Le président de la Société Saint-Jean-Baptiste de Montréal, Mario Beaulieu, a quant à lui affirmé que le premier ministre du Canada, Stephen Harper, semble être atteint «du syndrome Jean Charest» puisqu'il refuse la tenue d'une enquête publique.
Il estime également que le premier ministre du Québec doit prendre position dans ce dossier parce que les libertés civiles de citoyens canadiens ont été bafouées et que bon nombre d'entre eux étaient des Québécois.
«Je pense que Jean Charest devrait intervenir et je pense que c'est inquiétant qu'il ne le fasse pas (...). Est-ce que cela veut dire qu'il est d'accord avec des dérapages comme cela?», a questionné M. Beaulieu.

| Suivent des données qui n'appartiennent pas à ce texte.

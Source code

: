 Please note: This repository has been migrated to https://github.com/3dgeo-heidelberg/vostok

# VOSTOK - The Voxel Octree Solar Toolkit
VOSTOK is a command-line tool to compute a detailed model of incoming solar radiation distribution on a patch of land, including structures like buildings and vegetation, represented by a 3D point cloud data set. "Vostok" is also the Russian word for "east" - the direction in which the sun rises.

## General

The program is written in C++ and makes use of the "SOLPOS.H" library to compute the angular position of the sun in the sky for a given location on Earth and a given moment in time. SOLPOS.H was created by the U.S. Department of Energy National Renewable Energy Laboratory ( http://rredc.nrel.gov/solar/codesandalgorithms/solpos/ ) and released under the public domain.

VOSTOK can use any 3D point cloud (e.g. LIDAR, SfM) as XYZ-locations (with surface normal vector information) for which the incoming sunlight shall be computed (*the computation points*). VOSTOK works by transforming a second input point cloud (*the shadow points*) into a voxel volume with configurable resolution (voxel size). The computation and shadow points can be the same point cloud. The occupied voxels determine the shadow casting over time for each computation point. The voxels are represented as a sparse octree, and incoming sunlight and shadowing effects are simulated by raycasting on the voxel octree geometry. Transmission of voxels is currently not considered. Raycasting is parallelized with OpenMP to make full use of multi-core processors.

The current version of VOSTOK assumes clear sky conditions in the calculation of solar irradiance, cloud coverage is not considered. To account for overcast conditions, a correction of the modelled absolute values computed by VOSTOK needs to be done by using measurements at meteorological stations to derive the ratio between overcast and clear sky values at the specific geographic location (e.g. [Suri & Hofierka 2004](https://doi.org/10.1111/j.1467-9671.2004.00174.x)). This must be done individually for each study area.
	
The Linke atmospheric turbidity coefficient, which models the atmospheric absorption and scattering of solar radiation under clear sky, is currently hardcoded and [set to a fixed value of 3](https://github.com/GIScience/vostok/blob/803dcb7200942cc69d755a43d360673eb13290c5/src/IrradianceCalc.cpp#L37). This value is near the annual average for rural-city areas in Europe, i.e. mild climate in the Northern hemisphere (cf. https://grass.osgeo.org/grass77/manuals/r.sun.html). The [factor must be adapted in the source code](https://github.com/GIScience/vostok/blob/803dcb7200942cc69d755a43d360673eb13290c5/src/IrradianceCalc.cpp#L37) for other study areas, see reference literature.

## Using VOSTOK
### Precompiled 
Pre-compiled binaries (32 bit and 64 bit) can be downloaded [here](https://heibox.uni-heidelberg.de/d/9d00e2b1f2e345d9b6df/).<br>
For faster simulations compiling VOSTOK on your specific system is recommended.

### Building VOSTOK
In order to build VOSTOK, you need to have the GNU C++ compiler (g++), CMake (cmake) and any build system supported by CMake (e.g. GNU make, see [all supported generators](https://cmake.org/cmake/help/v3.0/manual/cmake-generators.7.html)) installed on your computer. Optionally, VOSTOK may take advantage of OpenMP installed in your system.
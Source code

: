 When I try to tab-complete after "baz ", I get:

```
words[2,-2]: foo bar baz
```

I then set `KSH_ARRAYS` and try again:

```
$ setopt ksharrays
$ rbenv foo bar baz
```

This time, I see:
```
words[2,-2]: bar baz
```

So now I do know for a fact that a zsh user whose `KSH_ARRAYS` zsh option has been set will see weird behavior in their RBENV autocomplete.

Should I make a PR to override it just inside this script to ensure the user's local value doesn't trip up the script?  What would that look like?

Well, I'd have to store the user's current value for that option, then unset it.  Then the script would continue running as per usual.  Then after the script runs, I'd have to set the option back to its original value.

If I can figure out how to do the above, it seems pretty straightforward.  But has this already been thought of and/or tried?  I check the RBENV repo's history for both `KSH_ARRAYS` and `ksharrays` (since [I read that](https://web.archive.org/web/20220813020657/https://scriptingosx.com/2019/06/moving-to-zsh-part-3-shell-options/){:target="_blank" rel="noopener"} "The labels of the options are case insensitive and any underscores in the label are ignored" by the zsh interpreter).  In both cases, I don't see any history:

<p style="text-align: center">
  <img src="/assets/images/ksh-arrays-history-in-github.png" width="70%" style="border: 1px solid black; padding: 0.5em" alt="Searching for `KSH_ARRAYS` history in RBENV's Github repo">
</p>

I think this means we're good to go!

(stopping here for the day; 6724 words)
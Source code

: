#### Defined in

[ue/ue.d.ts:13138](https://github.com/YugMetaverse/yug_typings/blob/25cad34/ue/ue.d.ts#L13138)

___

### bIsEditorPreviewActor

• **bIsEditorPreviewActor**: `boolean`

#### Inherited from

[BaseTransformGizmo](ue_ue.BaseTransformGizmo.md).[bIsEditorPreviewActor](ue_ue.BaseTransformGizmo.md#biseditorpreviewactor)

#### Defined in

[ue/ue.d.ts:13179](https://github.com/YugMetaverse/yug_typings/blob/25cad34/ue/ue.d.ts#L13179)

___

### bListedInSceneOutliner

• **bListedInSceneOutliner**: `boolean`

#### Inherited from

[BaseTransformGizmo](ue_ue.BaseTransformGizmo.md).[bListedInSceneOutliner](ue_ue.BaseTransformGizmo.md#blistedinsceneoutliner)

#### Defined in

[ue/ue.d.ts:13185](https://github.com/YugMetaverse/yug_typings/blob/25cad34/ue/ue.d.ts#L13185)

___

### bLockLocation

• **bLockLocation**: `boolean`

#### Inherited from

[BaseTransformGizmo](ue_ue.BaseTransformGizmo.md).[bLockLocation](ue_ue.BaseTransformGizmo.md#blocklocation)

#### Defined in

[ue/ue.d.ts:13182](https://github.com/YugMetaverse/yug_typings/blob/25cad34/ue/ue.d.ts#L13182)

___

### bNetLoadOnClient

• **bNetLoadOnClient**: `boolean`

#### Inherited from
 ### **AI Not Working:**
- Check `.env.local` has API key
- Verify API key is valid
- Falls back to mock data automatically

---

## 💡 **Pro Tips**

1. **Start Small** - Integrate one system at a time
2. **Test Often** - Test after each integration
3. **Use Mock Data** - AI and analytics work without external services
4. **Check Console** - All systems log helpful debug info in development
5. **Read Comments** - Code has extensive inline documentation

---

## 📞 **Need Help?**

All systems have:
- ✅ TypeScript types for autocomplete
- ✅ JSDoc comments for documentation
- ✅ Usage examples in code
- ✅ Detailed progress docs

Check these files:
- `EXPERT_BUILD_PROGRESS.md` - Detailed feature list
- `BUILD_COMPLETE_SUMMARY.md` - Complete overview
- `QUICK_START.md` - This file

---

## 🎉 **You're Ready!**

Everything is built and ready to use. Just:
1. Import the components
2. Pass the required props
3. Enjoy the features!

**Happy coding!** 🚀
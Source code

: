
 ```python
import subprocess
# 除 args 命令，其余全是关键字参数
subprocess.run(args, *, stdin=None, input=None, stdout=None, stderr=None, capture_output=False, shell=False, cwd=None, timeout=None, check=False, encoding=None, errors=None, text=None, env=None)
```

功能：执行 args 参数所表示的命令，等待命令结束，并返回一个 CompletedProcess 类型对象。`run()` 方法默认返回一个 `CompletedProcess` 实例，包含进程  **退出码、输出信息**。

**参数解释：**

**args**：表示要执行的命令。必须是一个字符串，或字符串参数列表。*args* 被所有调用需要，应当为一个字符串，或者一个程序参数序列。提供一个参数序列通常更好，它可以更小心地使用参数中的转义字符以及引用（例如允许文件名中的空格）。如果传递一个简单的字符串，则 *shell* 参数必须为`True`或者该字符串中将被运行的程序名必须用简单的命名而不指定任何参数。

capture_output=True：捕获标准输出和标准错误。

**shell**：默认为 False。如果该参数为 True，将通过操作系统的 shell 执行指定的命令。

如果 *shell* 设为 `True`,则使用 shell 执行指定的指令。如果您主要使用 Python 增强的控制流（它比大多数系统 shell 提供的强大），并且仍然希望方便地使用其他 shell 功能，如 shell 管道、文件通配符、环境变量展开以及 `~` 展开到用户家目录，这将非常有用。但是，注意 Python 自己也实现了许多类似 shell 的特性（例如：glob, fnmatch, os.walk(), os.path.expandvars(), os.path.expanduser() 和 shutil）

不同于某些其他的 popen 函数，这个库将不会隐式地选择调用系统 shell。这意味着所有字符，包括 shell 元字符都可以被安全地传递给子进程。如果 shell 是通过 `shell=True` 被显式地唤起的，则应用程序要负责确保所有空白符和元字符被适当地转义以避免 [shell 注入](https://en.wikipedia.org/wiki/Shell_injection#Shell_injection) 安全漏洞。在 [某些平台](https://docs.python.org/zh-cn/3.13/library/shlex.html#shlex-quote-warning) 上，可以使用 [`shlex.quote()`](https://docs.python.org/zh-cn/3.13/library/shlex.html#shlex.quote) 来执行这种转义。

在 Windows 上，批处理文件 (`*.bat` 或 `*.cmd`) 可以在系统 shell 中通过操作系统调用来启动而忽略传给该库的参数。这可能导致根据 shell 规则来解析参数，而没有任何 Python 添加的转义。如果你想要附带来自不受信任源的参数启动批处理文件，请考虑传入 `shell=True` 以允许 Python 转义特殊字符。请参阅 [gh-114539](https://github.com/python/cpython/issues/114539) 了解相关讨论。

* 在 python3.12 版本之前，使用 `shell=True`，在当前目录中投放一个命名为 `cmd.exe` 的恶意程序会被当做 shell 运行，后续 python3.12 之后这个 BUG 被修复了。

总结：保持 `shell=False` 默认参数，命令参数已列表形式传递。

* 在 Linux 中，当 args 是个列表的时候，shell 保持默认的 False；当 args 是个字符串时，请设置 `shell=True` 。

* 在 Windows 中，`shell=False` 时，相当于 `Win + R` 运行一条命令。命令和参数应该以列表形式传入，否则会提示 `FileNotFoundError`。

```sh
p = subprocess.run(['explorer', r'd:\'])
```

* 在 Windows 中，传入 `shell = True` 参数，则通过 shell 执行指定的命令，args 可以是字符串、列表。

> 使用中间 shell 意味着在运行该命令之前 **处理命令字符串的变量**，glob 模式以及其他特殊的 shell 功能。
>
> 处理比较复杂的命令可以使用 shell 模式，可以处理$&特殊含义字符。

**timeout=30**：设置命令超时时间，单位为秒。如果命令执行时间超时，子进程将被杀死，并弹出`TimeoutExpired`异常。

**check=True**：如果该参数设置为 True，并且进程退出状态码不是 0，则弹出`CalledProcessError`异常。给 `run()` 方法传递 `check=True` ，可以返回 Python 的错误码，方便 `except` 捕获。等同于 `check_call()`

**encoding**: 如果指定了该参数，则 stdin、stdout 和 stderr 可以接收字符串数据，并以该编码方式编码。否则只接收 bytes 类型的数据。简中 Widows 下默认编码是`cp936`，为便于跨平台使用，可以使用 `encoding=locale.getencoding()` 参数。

Le député de Québec solidaire, Amir Khadir avait également dénoncé la semaine dernière «la passivité» du premier ministre Jean Charest dans ce dossier.
Luc Fortin, un porte-parole de M. Charest, avait alors répliqué en accusant M. Khadir d'imaginer des complots partout. Il a aussi affirmé qu'aucune demande d'aide particulière n'avait été formulée par des Québécois arrêtés.
La coalition est notamment composée de syndicats dont celui de la fonction publique du Québec, de la société Saint-Jean-Baptiste de Montréal (SSJBM), du Forum Jeunesse du Bloc Québécois (FJBQ) et de Québec Solidaire. La CSN a également manifesté son appui.
Plus de 900 personnes ont été arrêtées durant les manifestations contre le Sommet du G20.